Midlife is so confusing because you’re smack in the middle of everything as it’s happening all at once. Friends are getting married and divorced. Family members are aging and being born. Kids are graduating and starting new schools or graduating and starting jobs. You are aging, but also simultaneously facing a whole unknown phase of life. Things are both liminal and also retrospective. You have a more panoramic view of where you’ve been and what the lay of life looks like, but you also still have uncharted waters ahead. Your vision turns to shit just when you need it the most.
This is time of life, it seems to me, when ceremony and ritual start to matter in a visceral way, when those things get down close to the bone. We start performing the ceremonies we went through ourselves and it’s bittersweet on the other side. We bury the people we love. We marry each other—not just get married to each other. One day, we’ll be the ones being buried. That fact starts waking you up at night. It sits twitching its tail at your feet while you drink your morning coffee in the sun. You’re not sure what to do with it since it’s clear it’s not going anywhere. So you just let it hang out. You buy bigger jeans. You give up on dying your hair.
This is the time when you’re out of time, but also when you still have plenty of second chances. Maybe all the old maps you laid out for yourself at an earlier phase of life are outdated. Or maybe you drew those maps exactly right and have gotten exactly where you wanted to be, but the road signs you relied on have suddenly vanished. What now? Or maybe you’ve jumped onto a whole other road and there isn’t a map for it at all.
Times like these require a new navigation system and a different way of looking at life. We need bi-focals at this age. We’re not young anymore, but we’re not at the end yet, either. We’re at the beginning of the end. We’re watching things start to come full circle, but you can’t do that stuck in the past. You have to learn to look with your whole heart, not your head. You have to laugh and cry.
I’ve heard midlife compared to adolescence as a formative stage of life that is an upheaval, a sea change. But I don’t think that’s quite right. It’s just the halfway point. You can look back, but it’s not going to tell you where to go. It might, though, tell you where not to step. You can look forward, but there are no guarantees. Just better odds based on the monsters and difficult terrain you’ve faced before. Maybe the best strategy is just to be radically present, to pay exquisite attention to what’s right in front of you because you know it won’t last forever, for better or for worse.
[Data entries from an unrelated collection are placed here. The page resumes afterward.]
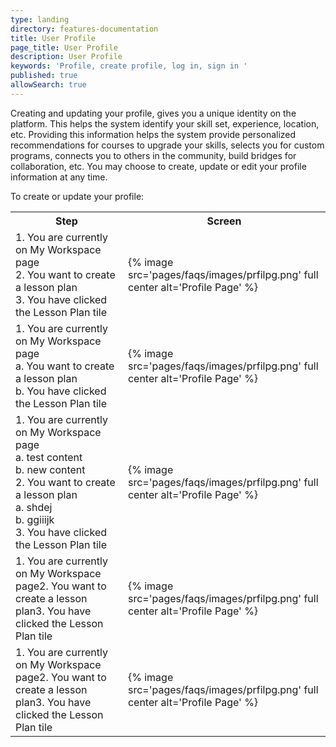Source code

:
 ```yaml
---
type: landing
directory: features-documentation
title: User Profile
page_title: User Profile
description: User Profile
keywords: 'Profile, create profile, log in, sign in '
published: true
allowSearch: true
---
```


Creating and updating your profile, gives you a unique identity on the platform. This helps the system identify your skill set, experience, location, etc. Providing this information helps the system provide personalized recommendations for courses to upgrade your skills, selects you for custom programs, connects you to others in the community, build bridges for collaboration, etc. You may choose to create, update or edit your profile information at any time.

To create or update your profile:


<table>
  <tr>
    <th>Step</th>
    <th>Screen</th>
  </tr>
  <tr>
    <td>1. You are currently on My Workspace page<br>2. You want to create a lesson plan<br>3. You have clicked the Lesson Plan tile</td>
    <td>{% image src='pages/faqs/images/prfilpg.png' full center alt='Profile Page' %}</td>
  </tr>
  <tr>
    <td>1. You are currently on My Workspace page<br>     a. You want to create a lesson plan<br>     b. You have clicked the Lesson Plan tile</td>
    <td>{% image src='pages/faqs/images/prfilpg.png' full center alt='Profile Page' %}</td>
  </tr>
  <tr>
    <td>1. You are currently on My Workspace page<br>    a. test content<br>    b. new content<br>2. You want to create a lesson plan<br>    a. shdej<br>    b. ggiiijk<br>3. You have clicked the Lesson Plan tile</td>
    <td>{% image src='pages/faqs/images/prfilpg.png' full center alt='Profile Page' %}</td>
  </tr>
  <tr>
    <td>1. You are currently on My Workspace page2. You want to create a lesson plan3. You have clicked the Lesson Plan tile</td>
    <td>{% image src='pages/faqs/images/prfilpg.png' full center alt='Profile Page' %}</td>
  </tr>
  <tr>
    <td>1. You are currently on My Workspace page2. You want to create a lesson plan3. You have clicked the Lesson Plan tile</td>
    <td>{% image src='pages/faqs/images/prfilpg.png' full center alt='Profile Page' %}</td>
  </tr>
</table>
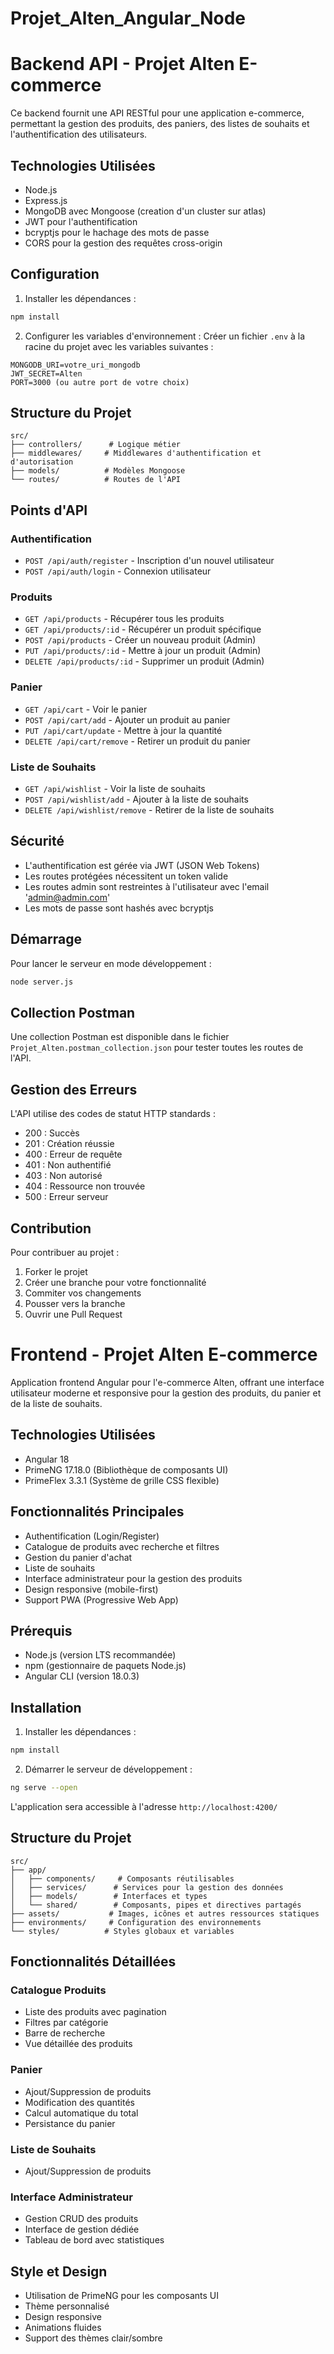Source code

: # Projet_Alten_Angular_Node
# Backend API - Projet Alten E-commerce

Ce backend fournit une API RESTful pour une application e-commerce, permettant la gestion des produits, des paniers, des listes de souhaits et l'authentification des utilisateurs.

## Technologies Utilisées

- Node.js
- Express.js
- MongoDB avec Mongoose (creation d'un cluster sur atlas)
- JWT pour l'authentification
- bcryptjs pour le hachage des mots de passe
- CORS pour la gestion des requêtes cross-origin

## Configuration

1. Installer les dépendances :
```bash
npm install
```

2. Configurer les variables d'environnement :
Créer un fichier `.env` à la racine du projet avec les variables suivantes :
```env
MONGODB_URI=votre_uri_mongodb
JWT_SECRET=Alten
PORT=3000 (ou autre port de votre choix)
```

## Structure du Projet

```
src/
├── controllers/      # Logique métier
├── middlewares/     # Middlewares d'authentification et d'autorisation
├── models/          # Modèles Mongoose
└── routes/          # Routes de l'API
```

## Points d'API

### Authentification
- `POST /api/auth/register` - Inscription d'un nouvel utilisateur
- `POST /api/auth/login` - Connexion utilisateur

### Produits
- `GET /api/products` - Récupérer tous les produits
- `GET /api/products/:id` - Récupérer un produit spécifique
- `POST /api/products` - Créer un nouveau produit (Admin)
- `PUT /api/products/:id` - Mettre à jour un produit (Admin)
- `DELETE /api/products/:id` - Supprimer un produit (Admin)

### Panier
- `GET /api/cart` - Voir le panier
- `POST /api/cart/add` - Ajouter un produit au panier
- `PUT /api/cart/update` - Mettre à jour la quantité
- `DELETE /api/cart/remove` - Retirer un produit du panier

### Liste de Souhaits
- `GET /api/wishlist` - Voir la liste de souhaits
- `POST /api/wishlist/add` - Ajouter à la liste de souhaits
- `DELETE /api/wishlist/remove` - Retirer de la liste de souhaits

## Sécurité

- L'authentification est gérée via JWT (JSON Web Tokens)
- Les routes protégées nécessitent un token valide
- Les routes admin sont restreintes à l'utilisateur avec l'email 'admin@admin.com'
- Les mots de passe sont hashés avec bcryptjs

## Démarrage

Pour lancer le serveur en mode développement :
```bash
node server.js
```

## Collection Postman

Une collection Postman est disponible dans le fichier `Projet_Alten.postman_collection.json` pour tester toutes les routes de l'API.

## Gestion des Erreurs

L'API utilise des codes de statut HTTP standards :
- 200 : Succès
- 201 : Création réussie
- 400 : Erreur de requête
- 401 : Non authentifié
- 403 : Non autorisé
- 404 : Ressource non trouvée
- 500 : Erreur serveur

## Contribution

Pour contribuer au projet :
1. Forker le projet
2. Créer une branche pour votre fonctionnalité
3. Commiter vos changements
4. Pousser vers la branche
5. Ouvrir une Pull Request



# Frontend - Projet Alten E-commerce

Application frontend Angular pour l'e-commerce Alten, offrant une interface utilisateur moderne et responsive pour la gestion des produits, du panier et de la liste de souhaits.

## Technologies Utilisées

- Angular 18
- PrimeNG 17.18.0 (Bibliothèque de composants UI)
- PrimeFlex 3.3.1 (Système de grille CSS flexible)


## Fonctionnalités Principales

- Authentification (Login/Register)
- Catalogue de produits avec recherche et filtres
- Gestion du panier d'achat
- Liste de souhaits
- Interface administrateur pour la gestion des produits
- Design responsive (mobile-first)
- Support PWA (Progressive Web App)

## Prérequis

- Node.js (version LTS recommandée)
- npm (gestionnaire de paquets Node.js)
- Angular CLI (version 18.0.3)

## Installation

1. Installer les dépendances :
```bash
npm install
```

2. Démarrer le serveur de développement :
```bash
ng serve --open
```
L'application sera accessible à l'adresse `http://localhost:4200/`

## Structure du Projet

```
src/
├── app/
│   ├── components/     # Composants réutilisables
│   ├── services/      # Services pour la gestion des données
│   ├── models/        # Interfaces et types
│   └── shared/        # Composants, pipes et directives partagés
├── assets/           # Images, icônes et autres ressources statiques
├── environments/     # Configuration des environnements
└── styles/          # Styles globaux et variables
```


## Fonctionnalités Détaillées

### Catalogue Produits
- Liste des produits avec pagination
- Filtres par catégorie
- Barre de recherche
- Vue détaillée des produits

### Panier
- Ajout/Suppression de produits
- Modification des quantités
- Calcul automatique du total
- Persistance du panier

### Liste de Souhaits
- Ajout/Suppression de produits

### Interface Administrateur
- Gestion CRUD des produits
- Interface de gestion dédiée
- Tableau de bord avec statistiques

## Style et Design

- Utilisation de PrimeNG pour les composants UI
- Thème personnalisé
- Design responsive
- Animations fluides
- Support des thèmes clair/sombre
As a storyteller and writer, I naturally look at life in terms of narrative. I know from painful experience how hard it is to tell a good story. The beginning is easy and always so full of optimism. The end usually takes care of itself. It’s the middle bit that’s the sticky part—the section that can lag, that can seem too long. Those are the chapters that you write with blind faith, panic, and hope. Each one is a little building block, even if you can’t see it quite yet. That part of a story requires you to trust yourself down to your core, even as you let go and let god. That part of the story requires a backbone of rituals and rites to get you through, to support you, to give you a little structure in the muck.
I am blessing my friends with a happy marriage full of everyday comforts and joy: coffee together in the morning, walks with the dogs, music in the kitchen while they cook, the solace of each other as they fall to sleep. I am blessing my son with a steady mind and an open heart as he goes off to college. I am hoping he remembers that he has roots and wings.
I’m reminding myself of the same.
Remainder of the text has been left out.